TOKYO, Aug. 1, 2021 /PRNewswire/ — Townend is back on top and Britain holds onto lead after Cross Country day by Louise Parkes
World number one, Great Britain’s Oliver Townend, regained the individual lead he established on the first day of the Dressage phase with a perfect ride on Ballaghmor Class on Cross Country day of Equestrian Eventing at the Olympic Games Tokyo 2020 at Sea Forest today. And with foot-perfect performances from team-mates Laura Collett (London 52) and Tom McEwen (Toledo de Kresker), the British team go into tomorrow’s final Jumping phase with four fences in hand over their nearest rivals.
His individual lead had been snatched away by Germany’s Michael Jung yesterday morning as the Dressage phase drew to a close, but the double Olympic champion lost his grip on the top spot today when triggering the frangible device at the corner element of fence 14, the Lone Tree Moguls, on an otherwise faultless tour of the track with Chipmunk. The German National Federation lodged a protest against the resulting 11 penalties immediately after the cross country, but the protest was dismissed by the Ground Jury.

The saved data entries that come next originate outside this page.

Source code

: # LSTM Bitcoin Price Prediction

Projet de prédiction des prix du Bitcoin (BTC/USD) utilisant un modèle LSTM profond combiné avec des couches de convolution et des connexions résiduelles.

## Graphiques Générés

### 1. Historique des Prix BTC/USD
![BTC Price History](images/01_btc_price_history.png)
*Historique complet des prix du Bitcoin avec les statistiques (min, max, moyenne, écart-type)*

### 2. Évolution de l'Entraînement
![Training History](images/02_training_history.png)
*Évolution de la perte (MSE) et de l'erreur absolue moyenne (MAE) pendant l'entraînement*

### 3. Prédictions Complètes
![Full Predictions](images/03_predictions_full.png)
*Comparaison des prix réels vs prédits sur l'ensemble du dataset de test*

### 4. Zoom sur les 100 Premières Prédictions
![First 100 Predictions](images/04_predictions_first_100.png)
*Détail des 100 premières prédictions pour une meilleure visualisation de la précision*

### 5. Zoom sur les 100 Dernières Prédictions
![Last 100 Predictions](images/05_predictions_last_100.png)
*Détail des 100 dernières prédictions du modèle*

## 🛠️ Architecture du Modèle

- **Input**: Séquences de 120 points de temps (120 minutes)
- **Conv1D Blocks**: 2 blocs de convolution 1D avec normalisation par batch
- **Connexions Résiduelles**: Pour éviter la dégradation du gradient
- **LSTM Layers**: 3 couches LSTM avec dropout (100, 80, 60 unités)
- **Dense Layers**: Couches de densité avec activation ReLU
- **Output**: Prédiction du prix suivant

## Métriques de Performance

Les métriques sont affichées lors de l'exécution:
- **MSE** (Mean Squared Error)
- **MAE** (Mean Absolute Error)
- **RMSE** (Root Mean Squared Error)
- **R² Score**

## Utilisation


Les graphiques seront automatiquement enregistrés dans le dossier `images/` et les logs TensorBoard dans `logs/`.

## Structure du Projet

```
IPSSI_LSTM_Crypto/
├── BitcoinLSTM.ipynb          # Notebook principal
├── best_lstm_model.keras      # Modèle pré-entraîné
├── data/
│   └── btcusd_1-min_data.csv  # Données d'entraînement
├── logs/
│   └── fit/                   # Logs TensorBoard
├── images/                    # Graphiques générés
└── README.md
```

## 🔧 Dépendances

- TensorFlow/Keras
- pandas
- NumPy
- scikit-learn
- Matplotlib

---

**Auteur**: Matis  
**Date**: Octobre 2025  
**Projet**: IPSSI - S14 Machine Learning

German pathfinder Julia Krajewski made no mistake with Amande de B’Neville, however, and goes into tomorrow’s final phase in silver medal spot. But the German team have dropped from second to sixth and look well out of medal contention.
In stark contrast, both Australia and France enjoyed a superb day with spectacular performances that lifted them into silver and bronze medal spots. Lying sixth after Dressage, the Australians added just the 2.8 time penalties picked up by Kevin McNab and Don Quidam when both Shane Rose (Virgil) and Andrew Hoy (Vassily de Lassos) both kept a clean sheet.
The French are defending the Olympic team title, but things hadn’t been going their way until today when Christopher Six (Totem de Brecey) added just 1.6 time penalties to his scoreline, Nicolas Touzaint (Absolut Gold) were just over the time-allowed of 7.45 minutes to add 0.4 and anchorman Karim Florent Laghouag (Triton Fontaine) was clear inside the time. On a running score of 97.10, they are just over a single penalty point adrift of the Australians when the action resumes tomorrow, trailed by New Zealand (104.00) in fourth, USA in fifth (109.40) and Germany in sixth (114.20).